The Docker instance has all the libraries installed and ready to go.

* Make sure you run a Jupyer notebook on the Docker instnace
  * If the code below fails, this means you're not running in the Docker instance


In [37]:
from pyspark import SparkContext
# sc.stop()
sc = SparkContext()


21/09/22 22:28:27 WARN Utils: Service 'SparkUI' could not bind on port 4040. Attempting port 4041.


In [38]:
SparkContext?

In [3]:
print(f"Spark version is {sc.version}")

print(f"Phthon version is {sc.pythonVer}")

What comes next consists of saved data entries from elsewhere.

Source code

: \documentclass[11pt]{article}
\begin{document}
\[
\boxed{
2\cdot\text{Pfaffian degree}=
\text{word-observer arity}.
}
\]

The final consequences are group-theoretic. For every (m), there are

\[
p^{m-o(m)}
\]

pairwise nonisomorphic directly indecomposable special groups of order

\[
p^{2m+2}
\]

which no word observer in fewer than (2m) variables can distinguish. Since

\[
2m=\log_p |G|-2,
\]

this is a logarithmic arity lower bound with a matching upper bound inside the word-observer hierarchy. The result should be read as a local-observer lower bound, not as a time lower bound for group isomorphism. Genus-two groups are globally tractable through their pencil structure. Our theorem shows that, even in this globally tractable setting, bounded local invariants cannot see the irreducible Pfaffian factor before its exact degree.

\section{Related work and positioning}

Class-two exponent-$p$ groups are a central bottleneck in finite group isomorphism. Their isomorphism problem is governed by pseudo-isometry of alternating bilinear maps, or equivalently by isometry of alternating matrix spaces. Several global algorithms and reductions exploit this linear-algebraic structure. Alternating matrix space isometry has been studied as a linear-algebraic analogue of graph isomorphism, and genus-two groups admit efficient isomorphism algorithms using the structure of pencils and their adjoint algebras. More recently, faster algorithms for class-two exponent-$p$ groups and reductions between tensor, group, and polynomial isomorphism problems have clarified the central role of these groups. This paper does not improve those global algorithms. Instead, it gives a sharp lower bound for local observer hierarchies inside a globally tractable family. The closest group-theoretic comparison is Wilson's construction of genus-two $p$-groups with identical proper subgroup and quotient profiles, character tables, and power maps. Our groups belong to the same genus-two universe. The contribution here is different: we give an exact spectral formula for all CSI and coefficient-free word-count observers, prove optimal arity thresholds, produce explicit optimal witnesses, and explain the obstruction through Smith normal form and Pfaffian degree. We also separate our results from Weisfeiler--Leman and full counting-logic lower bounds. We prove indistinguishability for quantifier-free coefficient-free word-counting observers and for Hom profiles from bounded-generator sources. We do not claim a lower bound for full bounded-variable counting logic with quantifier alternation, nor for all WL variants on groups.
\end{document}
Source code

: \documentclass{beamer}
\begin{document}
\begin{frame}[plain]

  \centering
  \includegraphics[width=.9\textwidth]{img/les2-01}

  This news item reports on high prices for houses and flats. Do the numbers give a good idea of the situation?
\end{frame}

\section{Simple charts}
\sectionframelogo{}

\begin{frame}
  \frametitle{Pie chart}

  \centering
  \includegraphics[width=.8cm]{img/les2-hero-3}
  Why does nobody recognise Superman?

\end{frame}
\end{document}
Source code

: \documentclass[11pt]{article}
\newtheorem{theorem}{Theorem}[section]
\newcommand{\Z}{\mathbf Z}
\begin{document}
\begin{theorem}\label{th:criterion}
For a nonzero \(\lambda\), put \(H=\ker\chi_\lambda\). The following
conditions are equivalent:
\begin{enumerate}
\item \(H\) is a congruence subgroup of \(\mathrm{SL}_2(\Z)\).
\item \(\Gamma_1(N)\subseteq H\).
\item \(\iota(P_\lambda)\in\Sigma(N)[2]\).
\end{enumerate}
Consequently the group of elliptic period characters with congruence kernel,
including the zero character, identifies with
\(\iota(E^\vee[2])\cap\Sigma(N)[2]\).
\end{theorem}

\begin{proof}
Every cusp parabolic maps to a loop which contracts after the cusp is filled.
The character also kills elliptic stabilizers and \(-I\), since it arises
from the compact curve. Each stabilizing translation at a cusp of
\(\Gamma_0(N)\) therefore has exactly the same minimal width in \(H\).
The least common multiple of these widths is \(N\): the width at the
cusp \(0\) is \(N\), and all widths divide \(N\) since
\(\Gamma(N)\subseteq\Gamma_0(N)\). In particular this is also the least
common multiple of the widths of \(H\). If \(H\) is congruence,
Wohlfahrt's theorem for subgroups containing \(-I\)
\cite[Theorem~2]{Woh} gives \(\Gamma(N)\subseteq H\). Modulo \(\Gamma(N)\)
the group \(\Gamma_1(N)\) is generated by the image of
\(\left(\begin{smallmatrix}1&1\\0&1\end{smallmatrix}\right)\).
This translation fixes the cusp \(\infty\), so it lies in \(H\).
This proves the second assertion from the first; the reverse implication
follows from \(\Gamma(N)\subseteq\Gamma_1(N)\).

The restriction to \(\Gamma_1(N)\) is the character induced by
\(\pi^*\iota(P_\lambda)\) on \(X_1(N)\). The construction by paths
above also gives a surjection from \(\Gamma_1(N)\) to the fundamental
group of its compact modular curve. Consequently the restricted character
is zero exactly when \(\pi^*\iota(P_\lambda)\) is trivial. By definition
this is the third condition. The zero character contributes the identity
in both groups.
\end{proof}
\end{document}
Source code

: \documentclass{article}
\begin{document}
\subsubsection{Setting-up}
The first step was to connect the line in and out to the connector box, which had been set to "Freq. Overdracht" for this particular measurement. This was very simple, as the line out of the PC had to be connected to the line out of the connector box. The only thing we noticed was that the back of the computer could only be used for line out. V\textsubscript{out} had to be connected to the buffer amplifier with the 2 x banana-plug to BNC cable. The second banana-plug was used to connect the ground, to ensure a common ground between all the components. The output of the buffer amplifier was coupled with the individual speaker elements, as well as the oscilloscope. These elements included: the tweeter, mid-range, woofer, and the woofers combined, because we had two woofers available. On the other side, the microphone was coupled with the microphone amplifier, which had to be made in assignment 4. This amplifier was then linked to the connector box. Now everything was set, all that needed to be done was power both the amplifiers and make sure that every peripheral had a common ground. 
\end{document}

print(f"The name of the master is {sc.master}")


Spark version is 3.1.2
Phthon version is 3.9
The name of the master is local[*]


In [4]:
sc.getConf().getAll()


[('spark.app.startTime', '1632265750213'),
 ('spark.driver.port', '36283'),
 ('spark.app.id', 'local-1632265751791'),
 ('spark.driver.host', '804949680baf'),
 ('spark.executor.id', 'driver'),
 ('spark.app.name', 'pyspark-shell'),
 ('spark.driver.extraJavaOptions',
  '-Dio.netty.tryReflectionSetAccessible=true'),
 ('spark.rdd.compress', 'True'),
 ('spark.serializer.objectStreamReset', '100'),
 ('spark.master', 'local[*]'),
 ('spark.submit.pyFiles', ''),
 ('spark.submit.deployMode', 'client'),
 ('spark.executor.extraJavaOptions',
  '-Dio.netty.tryReflectionSetAccessible=true'),
 ('spark.ui.showConsoleProgress', 'true')]

### Creating a Text RDD

* You can create RDDs in a number of ways:

    * `parallelize()`: function to transform Python collections (list-like data structures) into RDDs
    * Distributes the passed list and makes it fault-tolerant.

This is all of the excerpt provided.